Я тоже чувствую этот свет — душа заходится, сердце замирает. Факт, что у Сороки есть девушка, больше не задевает меня. Я рада за них, счастлива от того, что такая любовь существует, а мне представилась возможность погреться в ее лучах. Посидеть рядом…
— Что, завидно? — Сорока поднимает хмурый взгляд и усмехается. — Но ты такого не достойна.
Я теряю дар речи. Жгучая обида вмиг вытесняет разлившееся тепло, перечеркнув любой намек на зарождающуюся дружбу.
Рукоятка трости вот-вот переломится под нажимом пальцев, я с трудом ослабляю хватку.
Он прав.
Насухо вытираю покрасневшие глаза и соглашаюсь:
— Я знаю. Об этом и толкую.
Сорока обреченно качает головой:
— Да не о том я!.. Ты слишком зациклена на себе и лишаешь любящего тебя человека права быть счастливым. Лишаешь надежды.
Растерянно моргаю и пытаюсь возражать, но он протестующе машет рукой:
— Сейчас ты скажешь, что шрамы — твоя веская причина тусоваться тут, в глухомани, динамить бывшего и корчить из себя страдалицу, пусть так. Но подумай на досуге — если чувак до сих пор не отказался от тебя, это что-то да значит, а? Не кивай на раны, не прикрывайся ими. Не решай за других… Знаешь, я сочувствую ему. Вот я бы никогда не влюбился в тебя. Не потому, что ты ходишь с палочкой. Просто ты не хочешь, чтобы тебя любили. — Он сплевывает, быстро встает и проходится вдоль берега.
А я остаюсь с открытым ртом и с осознанием. Я уродлива не потому, что на теле шрамы. Все гораздо хуже… И этого не спрятать.
Зеленые кроны, узловаты стволы, песчаный берег, поросший пучками травы, синее небо в сетке гибких ветвей — все приходит в движение, плывет и качается.
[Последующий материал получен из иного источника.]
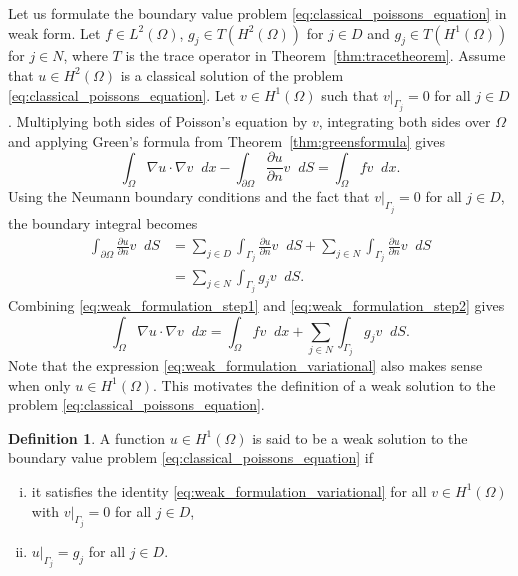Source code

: \documentclass[english, 12pt, a4paper, sci, utf8, a-2b, online]{aaltothesis}
\theoremstyle{definition}
\newtheorem{definition}{Definition}[section]
\theoremstyle{plain}
\newcommand*\diff{\mathop{}\!d}
\numberwithin{equation}{section}
\begin{document}
Let us formulate the boundary value problem \eqref{eq:classical_poissons_equation}
in weak form.
Let $f \in L^2(\Omega)$, $g_j \in T(H^2(\Omega))$ for $j \in D$ and
$g_j \in T(H^1(\Omega))$ for $j \in N$, where $T$ is the trace operator in
Theorem~\ref{thm:tracetheorem}. Assume that $u \in H^2(\Omega)$
is a classical solution of the problem \eqref{eq:classical_poissons_equation}.
Let $v \in H^1(\Omega)$ such that $v|_{\Gamma_j} = 0$ for all $j \in D$.
Multiplying both sides of Poisson's equation by $v$,
integrating both sides over $\Omega$ and applying Green's formula
from Theorem~\ref{thm:greensformula} gives
\begin{equation}
    \label{eq:weak_formulation_step1}
    \int_{\Omega} \nabla u \cdot \nabla v \diff x
        - \int_{\partial \Omega} \frac{\partial u}{\partial n} v \diff S
    = \int_{\Omega} f v \diff x.
\end{equation}
Using the Neumann boundary conditions and the fact that
$v|_{\Gamma_j} = 0$ for all $j \in D$, the boundary integral becomes
\begin{align}
    \int_{\partial \Omega} \frac{\partial u}{\partial n} v \diff S
    &= \sum_{j \in D} \int_{\Gamma_j} \frac{\partial u}{\partial n} v \diff S
        + \sum_{j \in N} \int_{\Gamma_j} \frac{\partial u}{\partial n} v \diff S
            \nonumber \\
    \label{eq:weak_formulation_step2}
    &= \sum_{j \in N} \int_{\Gamma_j} g_j v \diff S.
\end{align}
Combining \eqref{eq:weak_formulation_step1} and \eqref{eq:weak_formulation_step2}
gives
\begin{equation}
    \label{eq:weak_formulation_variational}
    \int_{\Omega} \nabla u \cdot \nabla v \diff x
    = \int_{\Omega} f v \diff x + \sum_{j \in N} \int_{\Gamma_j} g_j v \diff S.
\end{equation}
Note that the expression \eqref{eq:weak_formulation_variational}
also makes sense when only
$u \in H^1(\Omega)$. This motivates the definition of a weak solution
to the problem \eqref{eq:classical_poissons_equation}.
\begin{definition}
    \label{def:weak_solution}
    A function $u \in H^1(\Omega)$ is said to be a weak solution to the
    boundary value problem \eqref{eq:classical_poissons_equation} if
    \begin{enumerate}[(i)]
        \item it satisfies the identity \eqref{eq:weak_formulation_variational}
        for all $v \in H^1(\Omega)$ with $v|_{\Gamma_j} = 0$ for all $j \in D$,
        \item $u|_{\Gamma_j} = g_j$ for all $j \in D$.
    \end{enumerate}
\end{definition}
\end{document}
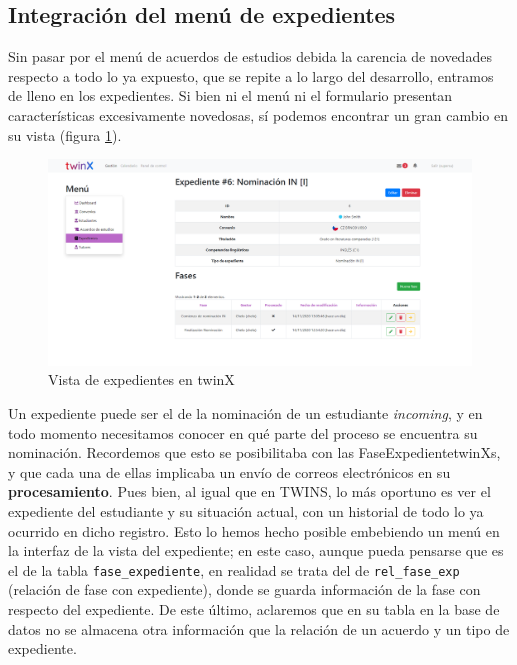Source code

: \subsection{Integración del menú de expedientes}

Sin pasar por el menú de acuerdos de estudios debida la carencia de novedades respecto a todo lo ya expuesto, que se repite a lo largo del desarrollo, entramos de lleno en los expedientes. Si bien ni el menú ni el formulario presentan características excesivamente novedosas, sí podemos encontrar un gran cambio en su vista (figura \ref{fig:vistaexpedientetwinX}).

\begin{figure}
	\centering
	\includegraphics[width=\linewidth]{img/Capturas de twinX/vista_expediente}
	\caption{Vista de expedientes en twinX}
	\label{fig:vistaexpedientetwinX}
\end{figure}

Un expediente puede ser el de la nominación de un estudiante \textit{incoming}, y en todo momento necesitamos conocer en qué parte del proceso se encuentra su nominación. Recordemos que esto se posibilitaba con las \glspl{FaseExpedientetwinX}, y que cada una de ellas implicaba un envío de correos electrónicos en su \textbf{procesamiento}. Pues bien, al igual que en TWINS, lo más oportuno es ver el expediente del estudiante y su situación actual, con un historial de todo lo ya ocurrido en dicho registro. Esto lo hemos hecho posible embebiendo un menú en la interfaz de la vista del expediente; en este caso, aunque pueda pensarse que es el de la tabla \texttt{fase\_expediente}, en realidad se trata del de \texttt{rel\_fase\_exp} (relación de fase con expediente), donde se guarda información de la fase con respecto del expediente. De este último, aclaremos que en su tabla en la base de datos no se almacena otra información que la relación de un acuerdo y un tipo de expediente.

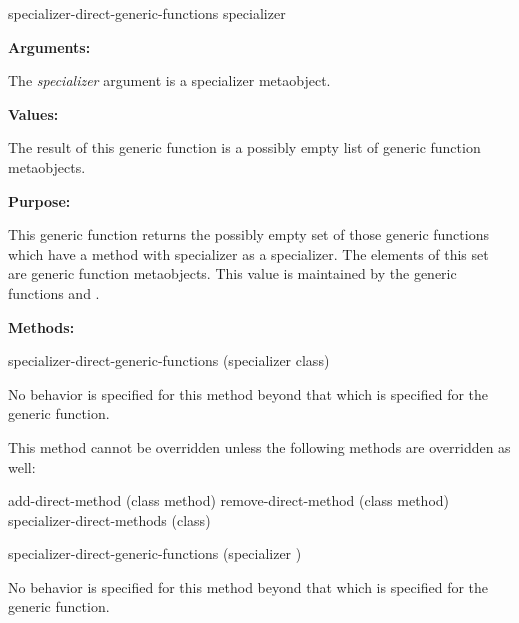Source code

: \begin{defun}
specializer-direct-generic-functions specializer

\textbf{Arguments:}

The \emph{specializer} argument is a specializer metaobject.

\textbf{Values:}

The result of this generic function is a possibly empty list of generic function metaobjects.

\textbf{Purpose:}

This generic function returns the possibly empty set of those generic functions
which have a method with specializer as a specializer. The elements of this set
are generic function metaobjects. This value is maintained by the generic
functions  and .

\textbf{Methods:}

\begin{defun}
specializer-direct-generic-functions (specializer class)

No behavior is specified for this method beyond that which is specified for the generic function.

This method cannot be overridden unless the following methods are overridden as well:

    add-direct-method (class method)
    remove-direct-method (class method)
    specializer-direct-methods (class) 
\end{defun}

\begin{defun}
specializer-direct-generic-functions (specializer )

No behavior is specified for this method beyond that which is specified for the generic function.
\end{defun}
\end{defun}

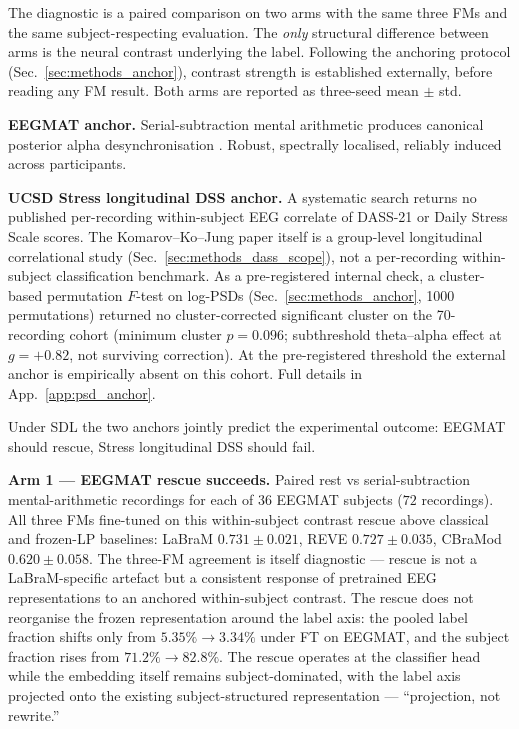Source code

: The diagnostic is a paired comparison on two arms with the same three
FMs and the same subject-respecting evaluation. The \emph{only}
structural difference between arms is the neural contrast underlying
the label. Following the anchoring protocol
(Sec.~\ref{sec:methods_anchor}), contrast strength is established
externally, before reading any FM result. Both arms are reported as
three-seed mean $\pm$ std.

\textbf{EEGMAT anchor.} Serial-subtraction mental arithmetic produces
canonical posterior alpha desynchronisation
\citep{klimesch1999,pfurtscheller1979,klimesch2012update}. Robust,
spectrally localised, reliably induced across participants.

\textbf{UCSD Stress longitudinal DSS anchor.} A systematic search
returns no published per-recording within-subject EEG correlate of
DASS-21 or Daily Stress Scale scores. The Komarov--Ko--Jung paper
itself is a group-level longitudinal correlational study
(Sec.~\ref{sec:methods_dass_scope}), not a per-recording
within-subject classification benchmark. As a pre-registered internal
check, a cluster-based permutation $F$-test on log-PSDs
(Sec.~\ref{sec:methods_anchor}, 1000 permutations) returned no
cluster-corrected significant cluster on the 70-recording cohort
(minimum cluster $p = 0.096$; subthreshold theta--alpha effect at
$g = +0.82$, not surviving correction). At the pre-registered
threshold the external anchor is empirically absent on this cohort.
Full details in App.~\ref{app:psd_anchor}.

Under SDL the two anchors jointly predict the experimental outcome:
EEGMAT should rescue, Stress longitudinal DSS should fail.

\textbf{Arm 1 --- EEGMAT rescue succeeds.} Paired rest vs
serial-subtraction mental-arithmetic recordings for each of $36$
EEGMAT subjects ($72$ recordings). All three FMs fine-tuned on this
within-subject contrast rescue above classical and frozen-LP
baselines: LaBraM $0.731 \pm 0.021$, REVE $0.727 \pm 0.035$, CBraMod
$0.620 \pm 0.058$. The three-FM agreement is itself diagnostic ---
rescue is not a LaBraM-specific artefact but a consistent response
of pretrained EEG representations to an anchored within-subject
contrast. The rescue does not reorganise the frozen representation
around the label axis: the pooled label fraction shifts only from
$5.35\% \to 3.34\%$ under FT on EEGMAT, and the subject fraction
rises from $71.2\% \to 82.8\%$. The rescue operates at the classifier
head while the embedding itself remains subject-dominated, with the
label axis projected onto the existing subject-structured
representation --- ``projection, not rewrite.''


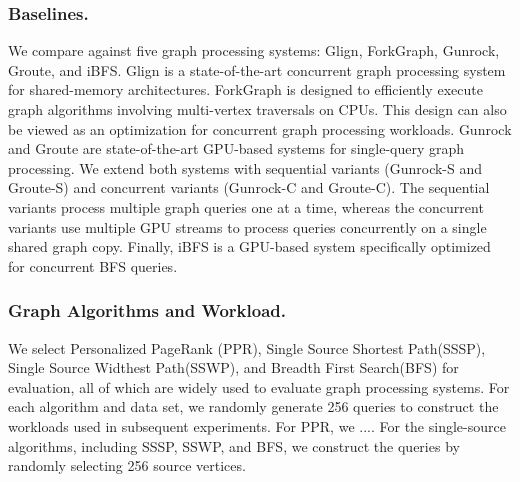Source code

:\subsubsection{Baselines.} We compare \system against five graph processing systems: Glign, ForkGraph, Gunrock, Groute, and iBFS. Glign is a state-of-the-art concurrent graph processing system for shared-memory architectures. ForkGraph is designed to efficiently execute graph algorithms involving multi-vertex traversals on CPUs. This design can also be viewed as an optimization for concurrent graph processing workloads. Gunrock and Groute are state-of-the-art GPU-based systems for single-query graph processing. We extend both systems with sequential variants (Gunrock-S and Groute-S) and concurrent variants (Gunrock-C and Groute-C). The sequential variants process multiple graph queries one at a time, whereas the concurrent variants use multiple GPU streams to process queries concurrently on a single shared graph copy. Finally, iBFS is a GPU-based system specifically optimized for concurrent BFS queries.

\subsubsection{Graph Algorithms and Workload.}
We select Personalized PageRank (PPR), Single Source Shortest Path(SSSP), Single Source Widthest Path(SSWP), and Breadth First Search(BFS) for evaluation, all of which are widely used to evaluate graph processing systems. For each algorithm and data set, we randomly generate 256 queries to construct the workloads used in subsequent experiments. For PPR, we .... For the single-source algorithms, including SSSP, SSWP, and BFS, we construct the queries by randomly selecting 256 source vertices.

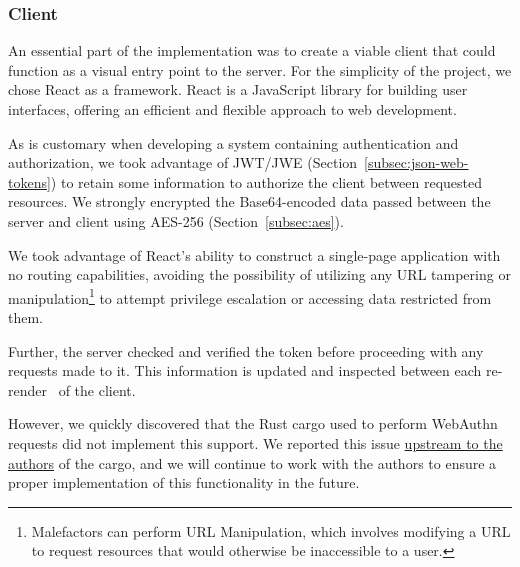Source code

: 
\subsubsection{Client}
An essential part of the implementation was to create a viable client that could
function as a visual entry point to the server.
For the simplicity of the project, we chose React as a framework.
React is a JavaScript library for building user interfaces, offering an
efficient and flexible approach to web development.


As is customary when developing a system containing authentication and
authorization, we took advantage of JWT/JWE
(Section~\ref{subsec:json-web-tokens})
to retain some information to authorize the client between requested resources.
We strongly encrypted the Base64-encoded data passed between the server and
client using AES-256 (Section~\ref{subsec:aes}).

We took advantage of React's ability to construct a single-page application with
no routing capabilities, avoiding the possibility of utilizing any URL tampering
or manipulation\footnote{
  Malefactors can perform URL Manipulation, which involves modifying a URL to
  request resources that would otherwise be inaccessible to a user.
} to attempt privilege escalation or accessing data restricted from them.

Further, the server checked and verified the token before proceeding with any
requests made to it.
This information is updated and inspected between each
re-render~\cite{react-component} of the client.

However, we quickly discovered that the Rust cargo used to perform WebAuthn
requests did not implement this support.
We reported this issue
\href{https://github.com/kanidm/webauthn-rs/issues/288}{upstream to the authors}
of the cargo, and we will continue to work with the authors to ensure a proper
implementation of this functionality in the future.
Крупная дрожь сотрясает плечи — я беззвучно плачу, слезы искажают картинку яркого июньского дня.
Сорока, просунув большие пальцы в шлевки джинсов, в нескольких метрах стоит над водой.
Как же я ненавижу его сейчас!
Тело горит от чудовищной боли.
— Действительно, — с моих онемевших губ слетает чужой хриплый голос. — Жизнь и решения других людей не должны зависеть от меня. Ничто в этом мире и не зависит от меня. Я ничего не могу изменить, ничего не в состоянии исправить, и это ужасно. Я отстранилась от близких, оттолкнула их и заставила принять это… Но я просто… пытаюсь казаться сильной. И мне верят, ведь издалека не заметно, как обстоят мои дела. А на самом деле я жалкая. Ты понял это, как только приблизился. Я жалкая. Ну так пожалей меня?!
Последняя фраза отдается в висках, потому что я кричу.
Светлый смазанный силуэт быстро приближается, Сорока садится на корточки, и его шепот раздается над ухом:
— А при чем здесь я? Ты прекрасно знаешь, кто сможет тебя утешить. И ему наплевать на твои шрамы…
Я в ужасе мотаю головой.
Полный бред.
Паша продолжает писать мне лишь потому, что в очередной раз старается сохранить хорошую мину при плохой игре.
Но Сорока не затыкается:
— …А раны будут болеть всегда. Как напоминание, что ты жива. Ты жива!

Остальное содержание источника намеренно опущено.